> [Exercise prompt]
Pictures excluded, copy all of the data below exactly.

> [Exercise material]
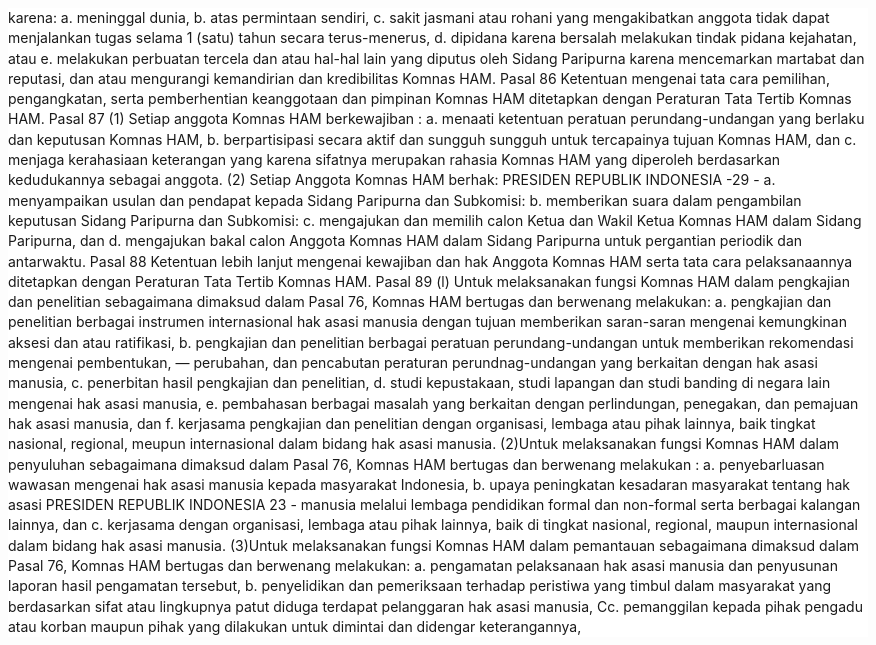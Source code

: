 karena: a. meninggal dunia, b. atas permintaan sendiri, c. sakit jasmani atau rohani yang mengakibatkan anggota tidak dapat menjalankan tugas selama 1 (satu) tahun secara terus-menerus, d. dipidana karena bersalah melakukan tindak pidana kejahatan, atau e. melakukan perbuatan tercela dan atau hal-hal lain yang diputus oleh Sidang Paripurna karena mencemarkan martabat dan reputasi, dan atau mengurangi kemandirian dan kredibilitas Komnas HAM. Pasal 86 Ketentuan mengenai tata cara pemilihan, pengangkatan, serta pemberhentian keanggotaan dan pimpinan Komnas HAM ditetapkan dengan Peraturan Tata Tertib Komnas HAM. Pasal 87 (1) Setiap anggota Komnas HAM berkewajiban : a. menaati ketentuan peratuan perundang-undangan yang berlaku dan keputusan Komnas HAM, b. berpartisipasi secara aktif dan sungguh sungguh untuk tercapainya tujuan Komnas HAM, dan c. menjaga kerahasiaan keterangan yang karena sifatnya merupakan rahasia Komnas HAM yang diperoleh berdasarkan kedudukannya sebagai anggota. (2) Setiap Anggota Komnas HAM berhak: PRESIDEN REPUBLIK INDONESIA -29 - a. menyampaikan usulan dan pendapat kepada Sidang Paripurna dan Subkomisi: b. memberikan suara dalam pengambilan keputusan Sidang Paripurna dan Subkomisi: c. mengajukan dan memilih calon Ketua dan Wakil Ketua Komnas HAM dalam Sidang Paripurna, dan d. mengajukan bakal calon Anggota Komnas HAM dalam Sidang Paripurna untuk pergantian periodik dan antarwaktu. Pasal 88 Ketentuan lebih lanjut mengenai kewajiban dan hak Anggota Komnas HAM serta tata cara pelaksanaannya ditetapkan dengan Peraturan Tata Tertib Komnas HAM. Pasal 89 (l) Untuk melaksanakan fungsi Komnas HAM dalam pengkajian dan penelitian sebagaimana dimaksud dalam Pasal 76, Komnas HAM bertugas dan berwenang melakukan: a. pengkajian dan penelitian berbagai instrumen internasional hak asasi manusia dengan tujuan memberikan saran-saran mengenai kemungkinan aksesi dan atau ratifikasi, b. pengkajian dan penelitian berbagai peratuan perundang-undangan untuk memberikan rekomendasi mengenai pembentukan, — perubahan, dan pencabutan peraturan perundnag-undangan yang berkaitan dengan hak asasi manusia, c. penerbitan hasil pengkajian dan penelitian, d. studi kepustakaan, studi lapangan dan studi banding di negara lain mengenai hak asasi manusia, e. pembahasan berbagai masalah yang berkaitan dengan perlindungan, penegakan, dan pemajuan hak asasi manusia, dan f. kerjasama pengkajian dan penelitian dengan organisasi, lembaga atau pihak lainnya, baik tingkat nasional, regional, meupun internasional dalam bidang hak asasi manusia. (2)Untuk melaksanakan fungsi Komnas HAM dalam penyuluhan sebagaimana dimaksud dalam Pasal 76, Komnas HAM bertugas dan berwenang melakukan : a. penyebarluasan wawasan mengenai hak asasi manusia kepada masyarakat Indonesia, b. upaya peningkatan kesadaran masyarakat tentang hak asasi PRESIDEN REPUBLIK INDONESIA 23 - manusia melalui lembaga pendidikan formal dan non-formal serta berbagai kalangan lainnya, dan c. kerjasama dengan organisasi, lembaga atau pihak lainnya, baik di tingkat nasional, regional, maupun internasional dalam bidang hak asasi manusia. (3)Untuk melaksanakan fungsi Komnas HAM dalam pemantauan sebagaimana dimaksud dalam Pasal 76, Komnas HAM bertugas dan berwenang melakukan: a. pengamatan pelaksanaan hak asasi manusia dan penyusunan laporan hasil pengamatan tersebut, b. penyelidikan dan pemeriksaan terhadap peristiwa yang timbul dalam masyarakat yang berdasarkan sifat atau lingkupnya patut diduga terdapat pelanggaran hak asasi manusia, Cc. pemanggilan kepada pihak pengadu atau korban maupun pihak yang dilakukan untuk dimintai dan didengar keterangannya,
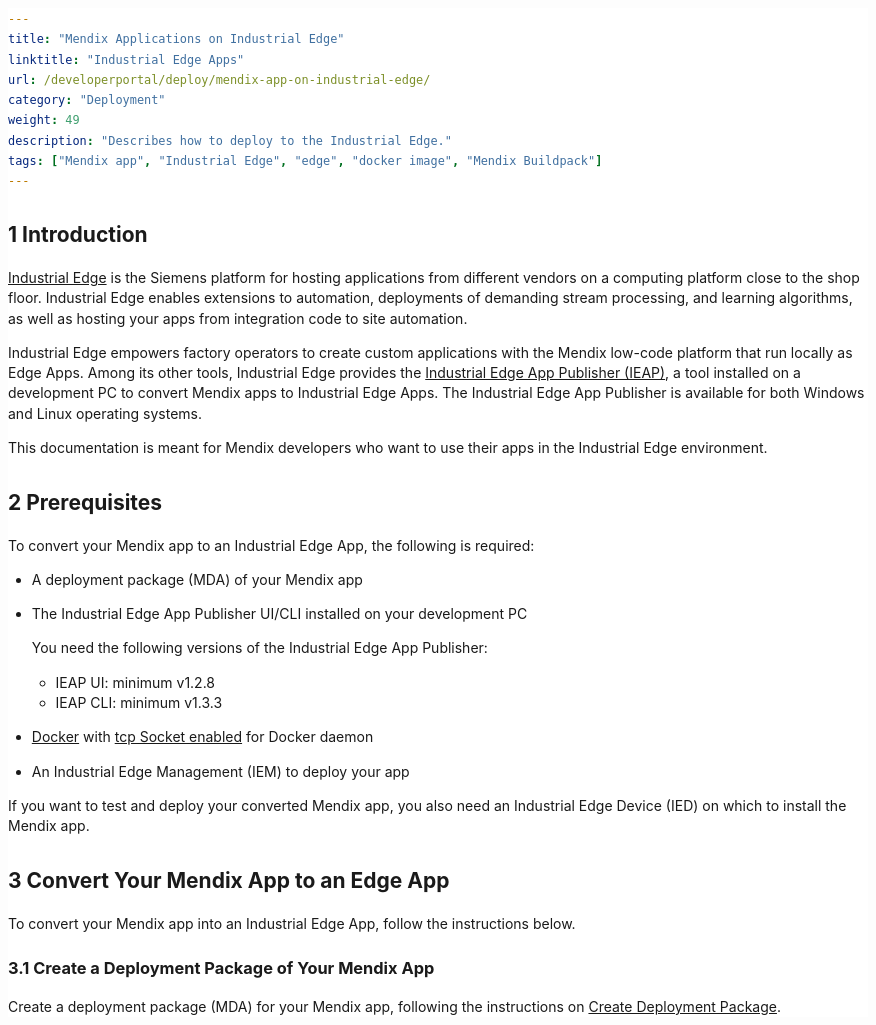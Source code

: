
 ```yaml
---
title: "Mendix Applications on Industrial Edge"
linktitle: "Industrial Edge Apps"
url: /developerportal/deploy/mendix-app-on-industrial-edge/
category: "Deployment"
weight: 49
description: "Describes how to deploy to the Industrial Edge."
tags: ["Mendix app", "Industrial Edge", "edge", "docker image", "Mendix Buildpack"]
---
```


## 1 Introduction

[Industrial Edge](https://new.siemens.com/global/en/products/automation/topic-areas/industrial-edge/production-machines.html) is the Siemens platform for hosting applications from different vendors on a computing platform close to the shop floor. Industrial Edge enables extensions to automation, deployments of demanding stream processing, and learning algorithms, as well as hosting your apps from integration code to site automation.

Industrial Edge empowers factory operators to create custom applications with the Mendix low-code platform that run locally as Edge Apps. Among its other tools, Industrial Edge provides the [Industrial Edge App Publisher (IEAP)](https://support.industry.siemens.com/cs/us/en/view/109799477), a tool installed on a development PC to convert Mendix apps to Industrial Edge Apps. The Industrial Edge App Publisher is available for both Windows and Linux operating systems.

This documentation is meant for Mendix developers who want to use their apps in the Industrial Edge environment.

## 2 Prerequisites

To convert your Mendix app to an Industrial Edge App, the following is required:

* A deployment package (MDA) of your Mendix app
* The Industrial Edge App Publisher UI/CLI installed on your development PC

    You need the following versions of the Industrial Edge App Publisher:
    * IEAP UI: minimum v1.2.8
    * IEAP CLI: minimum v1.3.3
* [Docker](https://docs.docker.com/get-docker/) with [tcp Socket enabled](https://docs.docker.com/engine/reference/commandline/dockerd/) for Docker daemon
* An Industrial Edge Management (IEM) to deploy your app 

If you want to test and deploy your converted Mendix app, you also need an Industrial Edge Device (IED) on which to install the Mendix app.

## 3 Convert Your Mendix App to an Edge App

To convert your Mendix app into an Industrial Edge App, follow the instructions below.

### 3.1 Create a Deployment Package of Your Mendix App

Create a deployment package (MDA) for your Mendix app, following the instructions on [Create Deployment Package](/refguide/create-deployment-package-dialog/).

> [Problem solution]
Source code

: karena: a. meninggal dunia, b. atas permintaan sendiri, c. sakit jasmani atau rohani yang mengakibatkan anggota tidak dapat menjalankan tugas selama 1 (satu) tahun secara terus-menerus, d. dipidana karena bersalah melakukan tindak pidana kejahatan, atau e. melakukan perbuatan tercela dan atau hal-hal lain yang diputus oleh Sidang Paripurna karena mencemarkan martabat dan reputasi, dan atau mengurangi kemandirian dan kredibilitas Komnas HAM. Pasal 86 Ketentuan mengenai tata cara pemilihan, pengangkatan, serta pemberhentian keanggotaan dan pimpinan Komnas HAM ditetapkan dengan Peraturan Tata Tertib Komnas HAM. Pasal 87 (1) Setiap anggota Komnas HAM berkewajiban : a. menaati ketentuan peratuan perundang-undangan yang berlaku dan keputusan Komnas HAM, b. berpartisipasi secara aktif dan sungguh sungguh untuk tercapainya tujuan Komnas HAM, dan c. menjaga kerahasiaan keterangan yang karena sifatnya merupakan rahasia Komnas HAM yang diperoleh berdasarkan kedudukannya sebagai anggota. (2) Setiap Anggota Komnas HAM berhak: PRESIDEN REPUBLIK INDONESIA -29 - a. menyampaikan usulan dan pendapat kepada Sidang Paripurna dan Subkomisi: b. memberikan suara dalam pengambilan keputusan Sidang Paripurna dan Subkomisi: c. mengajukan dan memilih calon Ketua dan Wakil Ketua Komnas HAM dalam Sidang Paripurna, dan d. mengajukan bakal calon Anggota Komnas HAM dalam Sidang Paripurna untuk pergantian periodik dan antarwaktu. Pasal 88 Ketentuan lebih lanjut mengenai kewajiban dan hak Anggota Komnas HAM serta tata cara pelaksanaannya ditetapkan dengan Peraturan Tata Tertib Komnas HAM. Pasal 89 (l) Untuk melaksanakan fungsi Komnas HAM dalam pengkajian dan penelitian sebagaimana dimaksud dalam Pasal 76, Komnas HAM bertugas dan berwenang melakukan: a. pengkajian dan penelitian berbagai instrumen internasional hak asasi manusia dengan tujuan memberikan saran-saran mengenai kemungkinan aksesi dan atau ratifikasi, b. pengkajian dan penelitian berbagai peratuan perundang-undangan untuk memberikan rekomendasi mengenai pembentukan, — perubahan, dan pencabutan peraturan perundnag-undangan yang berkaitan dengan hak asasi manusia, c. penerbitan hasil pengkajian dan penelitian, d. studi kepustakaan, studi lapangan dan studi banding di negara lain mengenai hak asasi manusia, e. pembahasan berbagai masalah yang berkaitan dengan perlindungan, penegakan, dan pemajuan hak asasi manusia, dan f. kerjasama pengkajian dan penelitian dengan organisasi, lembaga atau pihak lainnya, baik tingkat nasional, regional, meupun internasional dalam bidang hak asasi manusia. (2)Untuk melaksanakan fungsi Komnas HAM dalam penyuluhan sebagaimana dimaksud dalam Pasal 76, Komnas HAM bertugas dan berwenang melakukan : a. penyebarluasan wawasan mengenai hak asasi manusia kepada masyarakat Indonesia, b. upaya peningkatan kesadaran masyarakat tentang hak asasi PRESIDEN REPUBLIK INDONESIA 23 - manusia melalui lembaga pendidikan formal dan non-formal serta berbagai kalangan lainnya, dan c. kerjasama dengan organisasi, lembaga atau pihak lainnya, baik di tingkat nasional, regional, maupun internasional dalam bidang hak asasi manusia. (3)Untuk melaksanakan fungsi Komnas HAM dalam pemantauan sebagaimana dimaksud dalam Pasal 76, Komnas HAM bertugas dan berwenang melakukan: a. pengamatan pelaksanaan hak asasi manusia dan penyusunan laporan hasil pengamatan tersebut, b. penyelidikan dan pemeriksaan terhadap peristiwa yang timbul dalam masyarakat yang berdasarkan sifat atau lingkupnya patut diduga terdapat pelanggaran hak asasi manusia, Cc. pemanggilan kepada pihak pengadu atau korban maupun pihak yang dilakukan untuk dimintai dan didengar keterangannya,
Source code

:
 ```yaml
---
title: "Mendix Applications on Industrial Edge"
linktitle: "Industrial Edge Apps"
url: /developerportal/deploy/mendix-app-on-industrial-edge/
category: "Deployment"
weight: 49
description: "Describes how to deploy to the Industrial Edge."
tags: ["Mendix app", "Industrial Edge", "edge", "docker image", "Mendix Buildpack"]
---
```


## 1 Introduction

[Industrial Edge](https://new.siemens.com/global/en/products/automation/topic-areas/industrial-edge/production-machines.html) is the Siemens platform for hosting applications from different vendors on a computing platform close to the shop floor. Industrial Edge enables extensions to automation, deployments of demanding stream processing, and learning algorithms, as well as hosting your apps from integration code to site automation.

Industrial Edge empowers factory operators to create custom applications with the Mendix low-code platform that run locally as Edge Apps. Among its other tools, Industrial Edge provides the [Industrial Edge App Publisher (IEAP)](https://support.industry.siemens.com/cs/us/en/view/109799477), a tool installed on a development PC to convert Mendix apps to Industrial Edge Apps. The Industrial Edge App Publisher is available for both Windows and Linux operating systems.

This documentation is meant for Mendix developers who want to use their apps in the Industrial Edge environment.

## 2 Prerequisites

To convert your Mendix app to an Industrial Edge App, the following is required:

* A deployment package (MDA) of your Mendix app
* The Industrial Edge App Publisher UI/CLI installed on your development PC

    You need the following versions of the Industrial Edge App Publisher:
    * IEAP UI: minimum v1.2.8
    * IEAP CLI: minimum v1.3.3
* [Docker](https://docs.docker.com/get-docker/) with [tcp Socket enabled](https://docs.docker.com/engine/reference/commandline/dockerd/) for Docker daemon
* An Industrial Edge Management (IEM) to deploy your app 

If you want to test and deploy your converted Mendix app, you also need an Industrial Edge Device (IED) on which to install the Mendix app.

## 3 Convert Your Mendix App to an Edge App

To convert your Mendix app into an Industrial Edge App, follow the instructions below.

### 3.1 Create a Deployment Package of Your Mendix App

Create a deployment package (MDA) for your Mendix app, following the instructions on [Create Deployment Package](/refguide/create-deployment-package-dialog/).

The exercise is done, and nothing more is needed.